Food For Thought: Sepatu

Setia sampai tua

Pada hari Minggu tanggal 15 Juli 2018, saya memberikati sepasang suami dan istri di Gereja Santa Maria Tak Bernoda Surabaya. Sebelum memulai perayaan Ekaristi, saya menerima sebuah pesan singkat dari seorang sahabat yang saya berkati pernikahannya tujuh tahun silam. Pesan singkat tersebut merupakan sebuah kutipan tentang sepatu yang kepanjangannnya adalah “setia sampai tua”. Dikatakan bahwa pasangan terbaik itu seperti sepasang sepatu, sebab: Pertama, bentuk sepatu itu tidak persis sama namun serasi. Kedua, saat berjalan tak pernah kompak tetapi tujuan sama. Ketiga, tidak pernah ganti posis, namun saling melengkapi. Keempat, selalu sederajat tak ada yang lebih rendah atau tinggi. Kelima, bila yang satu hilang mana yang lain tidak memiliki arti. Saya tersenyum sambil berkata dalam hati bahwa kutipan ini akan menginspirasikan saya untuk menyampaikannya dalam homili tentang pernikahan.

Pasangan suami istri memang ibarat sepasang sepatu. Ada banyak perbedaan di antara mereka sebagai individu, pria dan wanita. Ini adalah hal yang wajar saja maka keduanya memang tidak persis sama namun bisa serasi karena merupakan pribadi-pribadi yang sepadan atau cocok. Kadang-kadang pasangan suami istri itu berbeda pendapat, memiliki karakter yang berbeda satu sama lain namun tujuan hidup berkeluarganya tetap sama yakni menjadi pribadi yang bahagia karena kasih. Pasangan suami dan istri memang sebagai pribadi yang berbeda namun selalu berusaha untuk saling melengkapi satu sama lain. Pasangan suami istri itu sederajat. Di dalam Kitab Kejadian dikatakan bahwa Hawa itu diciptakan dari tulang rusuk, bukan dari tulang kepala atau kaki. Pasangan suami istri itu berziarah sampai usia lanjut dan meninggal dunia. Menjadi janda atau duda adalah tanda bahwa kalau satunya hilang maka yang lain tidak memiliki arti.

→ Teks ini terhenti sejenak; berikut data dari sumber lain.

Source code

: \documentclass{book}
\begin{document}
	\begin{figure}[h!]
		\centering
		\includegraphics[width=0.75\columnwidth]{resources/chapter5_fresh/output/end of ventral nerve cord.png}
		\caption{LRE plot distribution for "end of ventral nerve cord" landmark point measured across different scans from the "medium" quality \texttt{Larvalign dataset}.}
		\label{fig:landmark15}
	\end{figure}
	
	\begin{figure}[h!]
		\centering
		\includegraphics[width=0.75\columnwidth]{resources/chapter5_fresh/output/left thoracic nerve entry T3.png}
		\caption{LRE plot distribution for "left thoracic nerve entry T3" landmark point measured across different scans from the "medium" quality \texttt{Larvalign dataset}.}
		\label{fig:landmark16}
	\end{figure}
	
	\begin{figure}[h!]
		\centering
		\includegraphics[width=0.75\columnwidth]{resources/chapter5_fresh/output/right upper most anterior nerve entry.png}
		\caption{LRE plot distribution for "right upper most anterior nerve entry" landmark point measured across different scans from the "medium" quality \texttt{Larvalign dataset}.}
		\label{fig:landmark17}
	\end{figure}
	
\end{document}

Satu krisis keluarga zaman now adalah komunikasi satu sama lain. Pada zaman doeloe para suami dan istri suka berbicara empat mata. Pada zaman ini para suami istri lebih suka berbicara melalui dunia maya. Rasanya setiap orang mengurus dirinya sendiri meskipun hidup di dalam satu rumah dan memiliki ikatan perkawinan. Ada juga hal yang menyedihkan sebab pasangan yang dapat hidup bersama tetapi tidak memiliki dokumen yang mengikat dari catatan sipil atau gereja. Kadang-kadang adat kebiasaan menjadi alat untuk menjadikan mereka hidup demikian. Ada kalanya pasangan suami dan istri sudah hidup bersama bertahun-tahun namun akhirnya gagal karena pilihan-pilihan kenikmatan yang menyesatkan. Mungkin orang lupa bahwa tujuan hidup berkeluarga bukan untuk mencari kenikmatan melainkan untuk mencari dan menemukan kebahagiaan sebagai pasangan hidup di dalam Tuhan.

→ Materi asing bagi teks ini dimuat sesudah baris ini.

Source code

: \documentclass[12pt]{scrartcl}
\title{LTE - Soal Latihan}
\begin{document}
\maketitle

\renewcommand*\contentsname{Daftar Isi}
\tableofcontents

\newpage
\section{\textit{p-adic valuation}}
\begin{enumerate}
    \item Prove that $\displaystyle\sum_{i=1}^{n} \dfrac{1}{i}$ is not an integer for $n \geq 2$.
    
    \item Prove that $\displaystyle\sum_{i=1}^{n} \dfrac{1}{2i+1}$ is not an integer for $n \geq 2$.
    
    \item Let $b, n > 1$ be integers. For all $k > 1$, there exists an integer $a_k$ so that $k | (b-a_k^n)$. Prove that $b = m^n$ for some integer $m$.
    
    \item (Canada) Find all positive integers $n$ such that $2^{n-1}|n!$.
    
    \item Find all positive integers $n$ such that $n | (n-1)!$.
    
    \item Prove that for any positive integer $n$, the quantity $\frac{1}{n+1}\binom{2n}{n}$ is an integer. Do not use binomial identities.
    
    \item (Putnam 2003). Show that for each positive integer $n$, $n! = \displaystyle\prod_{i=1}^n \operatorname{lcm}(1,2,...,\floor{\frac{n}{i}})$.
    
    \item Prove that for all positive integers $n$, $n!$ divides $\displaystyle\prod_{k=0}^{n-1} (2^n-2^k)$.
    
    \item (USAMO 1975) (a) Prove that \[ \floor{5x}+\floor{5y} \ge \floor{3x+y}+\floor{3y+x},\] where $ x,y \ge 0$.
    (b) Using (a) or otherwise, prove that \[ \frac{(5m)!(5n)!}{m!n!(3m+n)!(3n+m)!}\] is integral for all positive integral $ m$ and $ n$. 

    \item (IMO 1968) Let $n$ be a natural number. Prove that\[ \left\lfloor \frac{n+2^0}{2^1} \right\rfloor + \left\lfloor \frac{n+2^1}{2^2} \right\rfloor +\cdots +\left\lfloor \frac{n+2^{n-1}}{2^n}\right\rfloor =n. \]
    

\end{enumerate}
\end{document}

Paus Fransiskus pernah mengatakan bahwa komunikasi yang baik akan membantu kita untuk menjadi semakin dekat dan semakin mengenal satu sama lain, untuk hidup bersama dalam satu kesatuan yang lebih besar. Tembok-tembok yang menjadi pemisah hidup kita hanya dapat diatasi ketika kita memiliki kemampuan untuk saling mendengar satu sama lain dan saling belajar dari yang lain. Saya yakin bahwa perkataan yang sama berlaku umum dalam hidup kita setiap hari. Komunikasi memang mampu mengikat kita sebagai pribadi yang berbeda untuk menjadi saudara. Kita perlu membangun sebuah kultur perjumpaan. Mari kita melihat di dalam keluarga masing-masing. Apakah kultur perjumpaan ini sungguh nyata atau hanya berada di dunia maya saja? Seorang sahabat pernah berkomentar: “Ada orang yang memiliki seribuan orang di facebook, tetapi ia tidak memiliki seorang teman pun”. Ini adalah ironi kehidupan kita zaman ini.

Pada hari ini mata kita kembali tertuju pada keluarga. Pasangan suami dan istri dalam keluarga laksana sepatu dan hendaklah mereka berusaha untuk menjadi setia sampai tua. Setialah dalam untung dan malang, di waktu sehat dan sakit. Tuhan pasti membuka jalan bagi pasutri yang setia dan berharap kepada-Nya.